Friday, April 03, 2009

Galileo and Medici exhibit at the Franklin Institute

This looks like a great exhibit at the Franklin Institute: Galileo, the Medici, and the age of Astronomy. I think its a smart move of presenting Galileo's work in the larger context of the Medici culture. I hope they have also dealt with some general misconceptions regarding the Galileo Affair. In any case, here is a review of the exhibit from NYT:

But by the time we reach that telescope and the imaginative gallery it introduces, we have seen things even more remarkable: ornately decorated quadrants of enameled brass, metal calipers, arcane charts, minutely inscribed maps, spheres within spheres like compass roses from other worlds, codexes and manuscripts, cylinders, dials, rings, rods and boxes.

Some of these are extraordinarily beautiful: finely wrought, elegantly constructed, sensuously formed. Like the telescope, some also have the aura of having once been handled for profound purposes: a set of brass compasses in a battered black case are said to have been used by Michelangelo.
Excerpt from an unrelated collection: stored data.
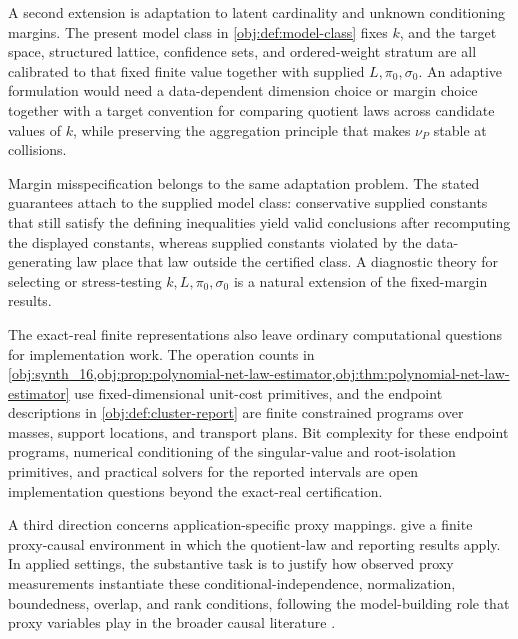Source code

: \documentclass[11pt]{article}
\begin{document}
A second extension is adaptation to latent cardinality and unknown conditioning margins. The present model class in \cref{obj:def:model-class} fixes \(k\), and the target space, structured lattice, confidence sets, and ordered-weight stratum are all calibrated to that fixed finite value together with supplied \(L,\pi_0,\sigma_0\). An adaptive formulation would need a data-dependent dimension choice or margin choice together with a target convention for comparing quotient laws across candidate values of \(k\), while preserving the aggregation principle that makes \(\nu_P\) stable at collisions.

Margin misspecification belongs to the same adaptation problem. The stated guarantees attach to the supplied model class: conservative supplied constants that still satisfy the defining inequalities yield valid conclusions after recomputing the displayed constants, whereas supplied constants violated by the data-generating law place that law outside the certified class. A diagnostic theory for selecting or stress-testing \(k,L,\pi_0,\sigma_0\) is a natural extension of the fixed-margin results.

The exact-real finite representations also leave ordinary computational questions for implementation work. The operation counts in \cref{obj:synth_16,obj:prop:polynomial-net-law-estimator,obj:thm:polynomial-net-law-estimator} use fixed-dimensional unit-cost primitives, and the endpoint descriptions in \cref{obj:def:cluster-report} are finite constrained programs over masses, support locations, and transport plans. Bit complexity for these endpoint programs, numerical conditioning of the singular-value and root-isolation primitives, and practical solvers for the reported intervals are open implementation questions beyond the exact-real certification.

A third direction concerns application-specific proxy mappings.  give a finite proxy-causal environment in which the quotient-law and reporting results apply. In applied settings, the substantive task is to justify how observed proxy measurements instantiate these conditional-independence, normalization, boundedness, overlap, and rank conditions, following the model-building role that proxy variables play in the broader causal literature \citep{VirkMazaheriWu2026,VanAmsterdamEtAl2022}.
\end{document}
They are all instruments of exploration and investigation, models of planetary and stellar motion, surveying instruments and mapmaking equipment. Nearly all were made during two centuries of the Italian Renaissance. And as presented here they are the accomplishments of a culture created by the patronage of the Medici dynasty in Florence, rulers whose portraits are on display.
And here is where it really focuses on the Medici family:

The presiding genius is not Galileo but Cosimo I (1519-1574), the first to transform the commercial Medicis into rulers. It was Cosimo, we learn, who constructed the Medici cosmos, who took the themes of the Italian Renaissance and wove them together, supplementing the systems of the great ancients — Euclid, Archimedes and Ptolemy — with other ideas: that knowledge was an aspect of power, that power was required for proper order and that social order itself can lead to an increase in knowledge. Social order, in fact, was seen as a reflection of geometric order. Geometry and surveying were necessary to master the physical world; knowledge of mechanics was necessary to create military fortifications and weaponry. There are gun sights here that look like surveying instruments, and surveying instruments that were worn like swords.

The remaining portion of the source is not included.